脱人間《Dehumanaization》と呼ぶのが、相応しいでしょう。
この層に留まる人間は、須らくそうなる。
その成れの果てが、彼ら拷問吏でもあり、人として死ねなかったが為に教義に書かれた償いさえも希求できない罪人であるのです。
「いつまで、待たせるのだ…」
そうなってしまう前に、
早く、彼との対話を楽しみたくて堪らないのに。
我慢は身体に毒です。
いっそ、犯してしまおうかとさえ思いました。
神様の目が届くのは、地上までであるとするのなら、私は流刑地で最後に与えられた褒賞を、肉のこびり付いた骨を名残惜しそうに舐めるように、楽しむだけです。
その結果として見限られるのなら、万々歳だ。
私は今まで通り、彼女の姿を眺めていられるのなら、それで良いのです。
「しかし…」
願っても無い幸運であるにも拘らず、流石に訝しまずにはいられない状況となって参りました。

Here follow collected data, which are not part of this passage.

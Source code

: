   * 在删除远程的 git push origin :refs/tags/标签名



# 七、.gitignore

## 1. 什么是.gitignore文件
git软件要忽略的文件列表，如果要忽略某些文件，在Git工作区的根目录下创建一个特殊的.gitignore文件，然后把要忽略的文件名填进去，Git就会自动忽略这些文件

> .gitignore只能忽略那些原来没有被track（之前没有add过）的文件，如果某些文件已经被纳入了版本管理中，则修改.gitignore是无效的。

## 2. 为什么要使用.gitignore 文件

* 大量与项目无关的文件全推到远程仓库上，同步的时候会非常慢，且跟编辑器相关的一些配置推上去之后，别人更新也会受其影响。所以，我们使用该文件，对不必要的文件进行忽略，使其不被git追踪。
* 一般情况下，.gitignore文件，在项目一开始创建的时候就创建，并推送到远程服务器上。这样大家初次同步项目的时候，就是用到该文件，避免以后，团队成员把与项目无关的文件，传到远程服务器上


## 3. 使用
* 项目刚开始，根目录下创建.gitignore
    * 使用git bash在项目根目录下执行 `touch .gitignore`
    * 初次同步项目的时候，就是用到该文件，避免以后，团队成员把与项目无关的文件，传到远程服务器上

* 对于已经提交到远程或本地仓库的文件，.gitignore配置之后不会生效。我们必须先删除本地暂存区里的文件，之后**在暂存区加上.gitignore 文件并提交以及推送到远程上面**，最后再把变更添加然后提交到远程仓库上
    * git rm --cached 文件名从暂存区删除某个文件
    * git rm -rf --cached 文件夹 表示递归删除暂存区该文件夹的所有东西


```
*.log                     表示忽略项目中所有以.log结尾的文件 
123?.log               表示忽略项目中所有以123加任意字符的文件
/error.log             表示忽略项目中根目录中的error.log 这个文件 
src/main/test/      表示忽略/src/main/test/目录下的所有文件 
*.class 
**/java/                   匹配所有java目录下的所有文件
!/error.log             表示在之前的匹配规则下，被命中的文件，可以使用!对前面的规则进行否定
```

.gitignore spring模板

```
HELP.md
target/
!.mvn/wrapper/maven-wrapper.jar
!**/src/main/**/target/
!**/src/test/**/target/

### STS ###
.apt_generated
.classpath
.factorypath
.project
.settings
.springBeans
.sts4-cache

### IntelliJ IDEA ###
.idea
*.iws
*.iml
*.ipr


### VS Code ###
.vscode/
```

別に今までの生活を変わらず享受できるのなら、何の文句も無いとは申し上げましたが。
確かに面倒ごとに巻き込まれるのは御免ですし、その意味で、神様とやらの駒として命を賭すようなことは、断じてしたくない。
しかし、妹の身に、何かあった可能性があるとするならば、彼女に私の救出劇を持ち掛けたというあの狼しかあり得ない。

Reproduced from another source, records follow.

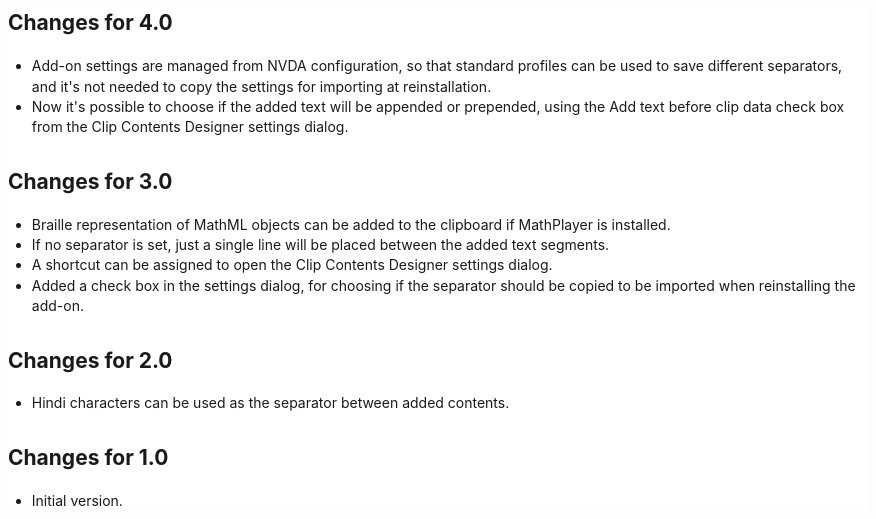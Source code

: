 ## Changes for 4.0

- Add-on settings are managed from NVDA configuration, so that standard profiles can be used to save different separators, and it's not needed to copy the settings for importing at reinstallation.
- Now it's possible to choose if the added text will be appended or prepended, using the Add text before clip data check box from the Clip Contents Designer settings dialog.

## Changes for 3.0

- Braille representation of MathML objects can be added to the clipboard if MathPlayer is installed.
- If no separator is set, just a single line will be placed between the added text segments.
- A shortcut can be assigned to open the Clip Contents Designer settings dialog.
- Added a check box in the settings dialog, for choosing if the separator should be copied to be imported when reinstalling the add-on.

## Changes for 2.0

- Hindi characters can be used as the separator between added contents.

## Changes for 1.0

- Initial version.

彼女が私に接触するより先に、彼女へ狼が接触したと考えるのが自然でしょう。
妹に、何と伝えた?
まさか、救出失敗、身代わりの奮闘も虚しく、私は死んだと?
その結果として私がこうしてお役御免と放っておかれるのは、まずいことでしょうか。
私が笠に着ていられる権力さえ残っているのなら、何の問題も無い。
何故なら、私は身代わり諸とも、死んだことにされているのですから、悪用される術などある筈がありません。
本当に、そうでしょうか。
あの日、Fenrir狼の背中に乗せられた青年を、やはり強引にでも引き取るべきでした。

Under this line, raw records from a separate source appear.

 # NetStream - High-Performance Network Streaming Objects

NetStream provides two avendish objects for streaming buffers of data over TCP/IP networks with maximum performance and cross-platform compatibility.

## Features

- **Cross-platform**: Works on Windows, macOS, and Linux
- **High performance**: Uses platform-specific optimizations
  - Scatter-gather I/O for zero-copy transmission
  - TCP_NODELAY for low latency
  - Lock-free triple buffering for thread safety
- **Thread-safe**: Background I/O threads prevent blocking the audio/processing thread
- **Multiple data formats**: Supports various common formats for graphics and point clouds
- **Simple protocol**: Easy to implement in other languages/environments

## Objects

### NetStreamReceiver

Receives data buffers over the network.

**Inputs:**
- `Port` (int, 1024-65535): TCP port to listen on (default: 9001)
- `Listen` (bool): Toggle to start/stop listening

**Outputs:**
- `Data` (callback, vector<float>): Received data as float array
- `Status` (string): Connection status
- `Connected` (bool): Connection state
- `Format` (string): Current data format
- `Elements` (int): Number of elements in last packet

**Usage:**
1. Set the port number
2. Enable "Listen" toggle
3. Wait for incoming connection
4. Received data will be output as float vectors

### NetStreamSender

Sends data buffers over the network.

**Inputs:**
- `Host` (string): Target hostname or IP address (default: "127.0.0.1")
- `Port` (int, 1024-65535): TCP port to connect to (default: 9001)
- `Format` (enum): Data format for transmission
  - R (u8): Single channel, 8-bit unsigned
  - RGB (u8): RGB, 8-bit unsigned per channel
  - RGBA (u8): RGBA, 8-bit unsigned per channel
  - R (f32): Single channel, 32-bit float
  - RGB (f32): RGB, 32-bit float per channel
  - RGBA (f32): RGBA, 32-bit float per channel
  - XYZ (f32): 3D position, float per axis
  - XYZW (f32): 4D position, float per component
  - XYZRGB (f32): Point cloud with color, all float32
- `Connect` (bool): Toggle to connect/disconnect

神様の力とかで、強制的に息を吹き返させられているような展開は、やはり望ましくありません。
「仕方ない…」
生存確認のため、もう一度地上に出なくてはならなそうです。
ずっと引き籠るのは、私の死を確認してからでも、遅くは無い。
「静謐な闘技場でしょう。貴方。」
ここの観客席は石で、幕は鉄格子で、演目に合わせて興奮する叫び声は、囚人が漏らしますが。
私はただ、閉幕の鍵を待ち続けているのです。
最後に男にそうとだけ投げかけ、マントを翻したは良いものの、でもやっぱり未練たらたらで振り返ってしまう。
だって、名前も知らないのですよ。
「……。」
股間の疼きを感じてしまっていけない。
もう、限界です。
「今夜、戻ってから、少しだけ…」
ただの独り言です。
決して拷問吏に、その準備をしろとは、一言も命令はしていません。
どれだけ主人の気を遣えるかは、帰ってからのお楽しみと致しましょう。